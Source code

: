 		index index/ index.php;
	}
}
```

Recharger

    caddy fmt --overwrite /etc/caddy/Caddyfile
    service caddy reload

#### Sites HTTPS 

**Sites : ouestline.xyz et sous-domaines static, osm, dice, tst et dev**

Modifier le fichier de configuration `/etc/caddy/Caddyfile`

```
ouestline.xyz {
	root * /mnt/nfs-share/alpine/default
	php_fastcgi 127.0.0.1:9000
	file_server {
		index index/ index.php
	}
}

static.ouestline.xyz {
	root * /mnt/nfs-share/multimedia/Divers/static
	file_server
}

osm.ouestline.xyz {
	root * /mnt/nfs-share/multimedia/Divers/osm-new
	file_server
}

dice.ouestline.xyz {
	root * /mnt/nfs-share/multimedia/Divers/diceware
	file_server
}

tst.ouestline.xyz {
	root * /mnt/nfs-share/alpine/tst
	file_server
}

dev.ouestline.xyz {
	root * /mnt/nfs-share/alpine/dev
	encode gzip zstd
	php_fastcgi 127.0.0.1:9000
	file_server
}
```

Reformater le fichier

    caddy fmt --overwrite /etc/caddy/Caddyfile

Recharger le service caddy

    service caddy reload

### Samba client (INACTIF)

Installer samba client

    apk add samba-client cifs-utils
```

──────

→ PROBLEM STATEMENT:
All of the data above should be reproduced verbatim.

→ TASK SOLUTION:
Source code

: 		index index/ index.php;
	}
}
```

Recharger

    caddy fmt --overwrite /etc/caddy/Caddyfile
    service caddy reload

#### Sites HTTPS 

**Sites : ouestline.xyz et sous-domaines static, osm, dice, tst et dev**

Modifier le fichier de configuration `/etc/caddy/Caddyfile`

```
ouestline.xyz {
	root * /mnt/nfs-share/alpine/default
	php_fastcgi 127.0.0.1:9000
	file_server {
		index index/ index.php
	}
}

static.ouestline.xyz {
	root * /mnt/nfs-share/multimedia/Divers/static
	file_server
}

osm.ouestline.xyz {
	root * /mnt/nfs-share/multimedia/Divers/osm-new
	file_server
}

dice.ouestline.xyz {
	root * /mnt/nfs-share/multimedia/Divers/diceware
	file_server
}

tst.ouestline.xyz {
	root * /mnt/nfs-share/alpine/tst
	file_server
}

dev.ouestline.xyz {
	root * /mnt/nfs-share/alpine/dev
	encode gzip zstd
	php_fastcgi 127.0.0.1:9000
	file_server
}
```

Reformater le fichier

    caddy fmt --overwrite /etc/caddy/Caddyfile

Recharger le service caddy

    service caddy reload

### Samba client (INACTIF)

Installer samba client

    apk add samba-client cifs-utils
```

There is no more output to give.